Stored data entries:
===============

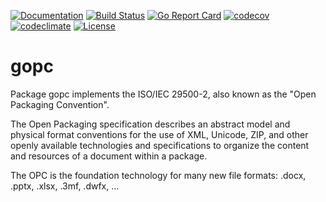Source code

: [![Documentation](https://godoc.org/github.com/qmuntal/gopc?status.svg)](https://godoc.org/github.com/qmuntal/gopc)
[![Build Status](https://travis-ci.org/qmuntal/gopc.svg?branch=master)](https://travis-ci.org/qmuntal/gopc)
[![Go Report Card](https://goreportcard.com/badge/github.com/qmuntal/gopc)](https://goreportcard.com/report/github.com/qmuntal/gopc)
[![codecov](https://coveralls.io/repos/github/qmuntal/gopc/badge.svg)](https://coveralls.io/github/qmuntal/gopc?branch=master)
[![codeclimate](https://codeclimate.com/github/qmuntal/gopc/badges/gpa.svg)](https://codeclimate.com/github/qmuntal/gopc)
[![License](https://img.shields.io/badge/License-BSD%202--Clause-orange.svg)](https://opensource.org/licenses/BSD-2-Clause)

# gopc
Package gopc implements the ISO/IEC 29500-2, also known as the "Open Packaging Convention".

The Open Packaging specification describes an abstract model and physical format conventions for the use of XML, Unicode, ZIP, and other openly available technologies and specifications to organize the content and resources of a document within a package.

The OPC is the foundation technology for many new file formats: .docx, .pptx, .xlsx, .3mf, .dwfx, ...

===============

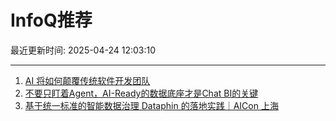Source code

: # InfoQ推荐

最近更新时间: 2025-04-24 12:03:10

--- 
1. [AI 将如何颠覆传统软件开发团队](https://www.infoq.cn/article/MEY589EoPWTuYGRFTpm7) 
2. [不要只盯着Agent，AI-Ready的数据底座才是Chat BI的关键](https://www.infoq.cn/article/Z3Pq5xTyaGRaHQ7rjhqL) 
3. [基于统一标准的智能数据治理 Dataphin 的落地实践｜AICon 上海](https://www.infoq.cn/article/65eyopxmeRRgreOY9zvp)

===============

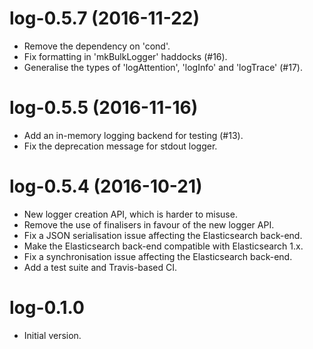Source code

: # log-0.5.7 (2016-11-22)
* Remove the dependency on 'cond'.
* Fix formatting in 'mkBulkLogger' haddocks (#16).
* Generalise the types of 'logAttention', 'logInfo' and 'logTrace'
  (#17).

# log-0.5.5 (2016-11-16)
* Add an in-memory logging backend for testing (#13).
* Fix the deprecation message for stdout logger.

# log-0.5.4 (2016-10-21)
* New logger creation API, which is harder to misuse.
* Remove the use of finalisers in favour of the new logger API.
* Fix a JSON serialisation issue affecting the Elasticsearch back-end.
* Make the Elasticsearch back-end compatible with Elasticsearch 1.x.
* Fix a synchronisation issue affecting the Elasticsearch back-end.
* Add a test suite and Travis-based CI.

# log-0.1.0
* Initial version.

===============

▶ Problem details
Where does the string "Elasticsearch" appear in the records? Copy every line that holds it.

▶ Answer to the problem
* Fix a JSON serialisation issue affecting the Elasticsearch back-end.
* Make the Elasticsearch back-end compatible with Elasticsearch 1.x.
* Fix a synchronisation issue affecting the Elasticsearch back-end.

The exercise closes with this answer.